TASK STATEMENT => Give back a single number: the count of lines in the data that contain the string "colab".

··· RECORDS SUPPLIED

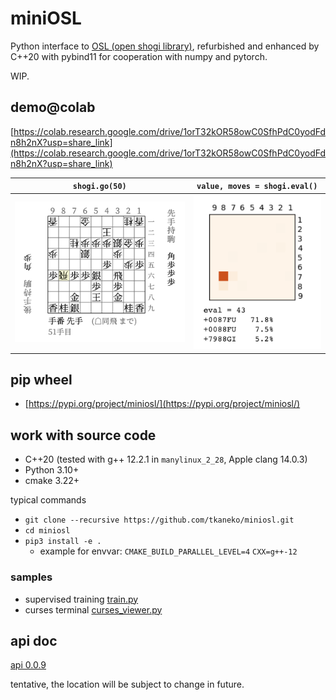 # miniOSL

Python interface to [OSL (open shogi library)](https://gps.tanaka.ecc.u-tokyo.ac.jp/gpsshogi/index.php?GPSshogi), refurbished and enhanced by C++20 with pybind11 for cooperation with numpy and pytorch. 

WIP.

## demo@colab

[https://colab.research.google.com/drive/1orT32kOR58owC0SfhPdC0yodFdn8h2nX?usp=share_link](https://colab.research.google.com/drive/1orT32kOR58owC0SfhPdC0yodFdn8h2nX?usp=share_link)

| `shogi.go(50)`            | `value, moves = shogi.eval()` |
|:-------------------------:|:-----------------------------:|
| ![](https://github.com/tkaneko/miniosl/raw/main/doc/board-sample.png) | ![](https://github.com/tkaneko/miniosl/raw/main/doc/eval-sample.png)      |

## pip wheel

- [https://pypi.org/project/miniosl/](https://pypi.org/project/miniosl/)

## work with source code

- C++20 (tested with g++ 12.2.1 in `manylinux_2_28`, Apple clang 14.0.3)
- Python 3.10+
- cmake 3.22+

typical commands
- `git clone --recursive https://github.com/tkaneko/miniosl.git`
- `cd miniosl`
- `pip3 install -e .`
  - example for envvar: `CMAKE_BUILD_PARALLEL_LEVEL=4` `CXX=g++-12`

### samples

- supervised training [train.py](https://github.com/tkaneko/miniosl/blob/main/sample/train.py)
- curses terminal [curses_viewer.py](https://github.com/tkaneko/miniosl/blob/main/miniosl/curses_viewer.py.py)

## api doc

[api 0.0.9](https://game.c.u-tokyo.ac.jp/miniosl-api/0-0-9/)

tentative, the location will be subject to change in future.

······
··· RECORDS SUPPLIED

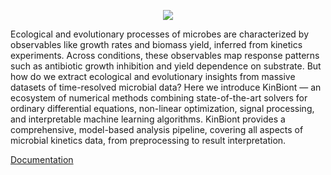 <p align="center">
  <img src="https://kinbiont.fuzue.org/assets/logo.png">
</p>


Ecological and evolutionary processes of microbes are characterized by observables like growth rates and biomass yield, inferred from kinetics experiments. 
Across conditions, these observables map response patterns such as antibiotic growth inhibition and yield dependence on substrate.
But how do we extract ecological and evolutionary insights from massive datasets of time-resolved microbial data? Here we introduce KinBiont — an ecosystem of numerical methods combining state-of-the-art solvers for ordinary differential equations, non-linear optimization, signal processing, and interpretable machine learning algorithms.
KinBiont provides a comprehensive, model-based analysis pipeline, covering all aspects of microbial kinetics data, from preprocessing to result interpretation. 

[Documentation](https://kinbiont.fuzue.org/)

······

RESULT OF THE EXERCISE => 2